Selphie avait été très chiante cette fois-là. Oui, plus que d'habitude. Elle avait voulu arrêter la BGU pour visiter les ruines de... Les ruines de quoi déjà? Centra..? Toujours est-il que Squall avait dit non, Selphie avait fait un caprice, Squall s'était énervé, Selphie avait pleuré de façon plus insupportable encore et Squall à bout, avait décidé de buter des trucs dans la serre de combat pour se passer les nerfs. Mais il avait tenu bon. "Des fois, je me demande comment on a fait pour sauver le monde", se dit-il.

Lightning Farron s'approcha du directeur de la BGU, devenu vaguement chef de ce groupe hétéroclite.
─ Bon, c'est quoi le plan?
Squall aimait bien cette fille. Directe, pragmatique, avec une pointe de misanthropie.
─ L'objectif, c'est de traverser ces ruines pour arriver de l'autre coté de la plaine. Une fois là-bas, on pourra rejoindre facilement les Seed Blancs. Des amis à moi, on va dire. A partir de là, on rejoint ma fac et je vous ramène tous ici avec mon vaisseau. On se dit adieu, on se fait des promesses de retrouvailles qu'on ne tiendra jamais et vous rentrez tous chez vous avec la cabine.
─ Ça me va, approuva la garde du PSICOM.
Lightning sorti le pistolame du Sanctum de son fourreau pour en vérifier le chargeur et la sécurité.
─ Okay le groupe, on y va.
C'est à ce moment que Cloud et le nouveau venu, Edgar, réapparurent du lieu d'arrivée de la "Police Box" comme ils l'appelaient désormais.
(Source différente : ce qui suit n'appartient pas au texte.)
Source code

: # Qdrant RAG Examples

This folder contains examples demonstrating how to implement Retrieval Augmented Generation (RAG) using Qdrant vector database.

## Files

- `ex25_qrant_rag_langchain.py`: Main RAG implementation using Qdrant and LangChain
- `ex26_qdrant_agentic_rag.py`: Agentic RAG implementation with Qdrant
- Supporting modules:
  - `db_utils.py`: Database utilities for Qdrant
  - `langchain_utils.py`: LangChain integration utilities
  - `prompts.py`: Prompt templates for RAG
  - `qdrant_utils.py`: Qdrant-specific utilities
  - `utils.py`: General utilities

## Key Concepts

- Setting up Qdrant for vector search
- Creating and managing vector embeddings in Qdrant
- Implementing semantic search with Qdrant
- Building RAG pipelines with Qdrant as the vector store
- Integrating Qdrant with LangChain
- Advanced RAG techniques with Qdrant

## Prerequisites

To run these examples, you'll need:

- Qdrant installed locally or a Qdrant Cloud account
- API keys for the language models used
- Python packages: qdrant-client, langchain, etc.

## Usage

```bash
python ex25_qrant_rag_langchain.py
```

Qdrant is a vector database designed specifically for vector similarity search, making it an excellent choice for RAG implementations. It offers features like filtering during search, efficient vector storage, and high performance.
Tidus parti devant comme à son habitude, l'air décontracté avec ses mains derrière la tête tout en marchant.  Cloud fermait la marche, assurant à lui seul l'arrière-garde avec la force hallucinante dont il avait fait preuve à plusieurs reprises.
 
Ils suivaient un sentier qui descendait dans la plaine. Au bout de quelques heures de marche entrecoupés de pauses, le groupe décida de poursuivre, malgré la nuit tombée depuis un moment. Il devait être minuit mais venant tous de mondes différents, il s'en suivait un décalage horaire assez phénoménal. Si Squall et Zell avait repris un rythme a peu près normal, ils avaient quand même quitté le monde d'Edgar en plein après-midi pour se retrouver à la nuit tombée. Autant dire qu'ils étaient très motivé pour continuer plus avant. La pleine lune garantissait une excellente visibilité, ils abordaient donc les ruines de Centra dans les meilleures conditions possibles.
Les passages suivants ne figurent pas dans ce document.